Image inpainting is one of the most representative problems in digital image processing. This consists of restoring lost parts of an image, by mainly using information from the neighbourhood of the missing part. In the variational context this is usually acomplishe by considering local type differential operators, such as total variation, mean curvature, Euler’s elastica, among others (see [CS05] for further details).

While operators of local type, involved in variational or PDE models, are efficient in restoring small domains, they are generally not useful for filling domains that represent an important part of the image. Therefore, in recent years, the use of non-local operators for filling images has attracted increasing attention [GO08, BCM05b]. This type of operators allows to incorporate information from other parts of the image, and not only of the neighbourhood of the missing parts. Roughly speaking, missing pixels are filled with information from the beighbourhood thereof and form remote parts of the image, but with similar colour intensity patterns [BCM05b].

On the other hand, inpainting through non-local operators involves tunning of different scalar model parameters, which have a decisive effect on the final result. In recent years bilevel optimization schemes have been proposed in order to "learn" optimal parameters from a set of training images [DlRSV15, DlRS13]. Such schemes have been studied for noise filtering problems with different variational regularizers, like Total Variation, Total Generalized Variation or Infimal Convolution Total Variation.

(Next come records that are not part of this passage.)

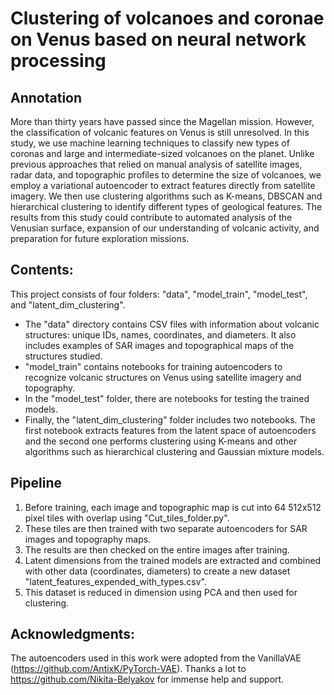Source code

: # Clustering of volcanoes and coronae on Venus based on neural network processing
## Annotation
More than thirty years have passed since the Magellan mission. However, the classification of volcanic features on Venus is still unresolved. In this study, we use machine learning techniques to classify new types of coronas and large and intermediate-sized volcanoes on the planet. Unlike previous approaches that relied on manual analysis of satellite images, radar data, and topographic profiles to determine the size of volcanoes, we employ a variational autoencoder to extract features directly from satellite imagery. We then use clustering algorithms such as K-means, DBSCAN and hierarchical clustering to identify different types of geological features. The results from this study could contribute to automated analysis of the Venusian surface, expansion of our understanding of volcanic activity, and preparation for future exploration missions.

## Contents:
This project consists of four folders: "data", "model_train", "model_test", and "latent_dim_clustering".
* The "data" directory contains CSV files with information about volcanic structures: unique IDs, names, coordinates, and diameters. It also includes examples of SAR images and topographical maps of the structures studied.
* "model_train" contains notebooks for training autoencoders to recognize volcanic structures on Venus using satellite imagery and topography.
* In the "model_test" folder, there are notebooks for testing the trained models.
* Finally, the "latent_dim_clustering" folder includes two notebooks. The first notebook extracts features from the latent space of autoencoders and the second one performs clustering using K-means and other algorithms such as hierarchical clustering and Gaussian mixture models.
## Pipeline
1) Before training, each image and topographic map is cut into 64 512x512 pixel tiles with overlap using "Cut_tiles_folder.py".
2) These tiles are then trained with two separate autoencoders for SAR images and topography maps.
3) The results are then checked on the entire images after training.
4) Latent dimensions from the trained models are extracted and combined with other data (coordinates, diameters) to create a new dataset "latent_features_expended_with_types.csv".
5) This dataset is reduced in dimension using PCA and then used for clustering.
## Acknowledgments:
The autoencoders used in this work were adopted from the VanillaVAE (https://github.com/AntixK/PyTorch-VAE). Thanks a lot to https://github.com/Nikita-Belyakov for immense help and support.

The main goal of this project consists in stating and analyzing a bilevel optimization problem in function spaces for the optimal choice of parameters involved in image inpainting with nonlocal partial differential operators. Our study will particularly focus on problems involving operators of fractional type. The project will encompass the mathematical analysis of the problem and its numerical solution.

References

  • [BCM05b] Antoni Buades, Bartomeu Coll, and Jean-Michel Morel. A review of image denoising algorithms, with a new one. Multiscale Modeling & Simulation, Vol. 4(2):490-530, 2005.
  • [CS05] Tony F Chan and Jianhong Jackie Shen. Image processing and analysis: variational, PDE, wavelet, and stochastic methods. SIAM, 2005.
  • [DG13] Marta D’Elia and Max Gunzburger. The fractional laplacian operator on bounded domains as a special case of the nonlocal diffusion operator. Computers & Mathematics with Applications, Vol. 66(7):1245–1260, 2013.
  • [DGLZ13] Qiang Du, Max Gunzburger, RB Lehoucq, and Kun Zhou. A nonlocal vector calculus, nonlocal volume-constrained problems, and nonlocal balance laws. Mathematical Models and Methods in Applied Sciences, Vol. 23(3):493–540, 2013.
  • [DlRS13] Juan Carlos De los Reyes and Carola-Bibiane Schönlieb. Image denoising: Learning the noise model via nonsmooth PDE-constrained optimization. Inverse Problems & Imaging, Vol. 7(4), 1183-1214, 2013.
  • [DlRSV15] Juan Carlos De los Reyes, Carola-Bibiane Schönlieb, and Tuomo Valkonen. The structure of optimal parameters for image restoration problems. Journal of Math. Analysis and Appl., Vol. 434(1): 464–500, 2016.
  • [GO08] Guy Gilboa and Stanley Osher. Nonlocal operators with applications to image processing. Multiscale Modeling & Simulation, 7(3):1005–1028, 2008.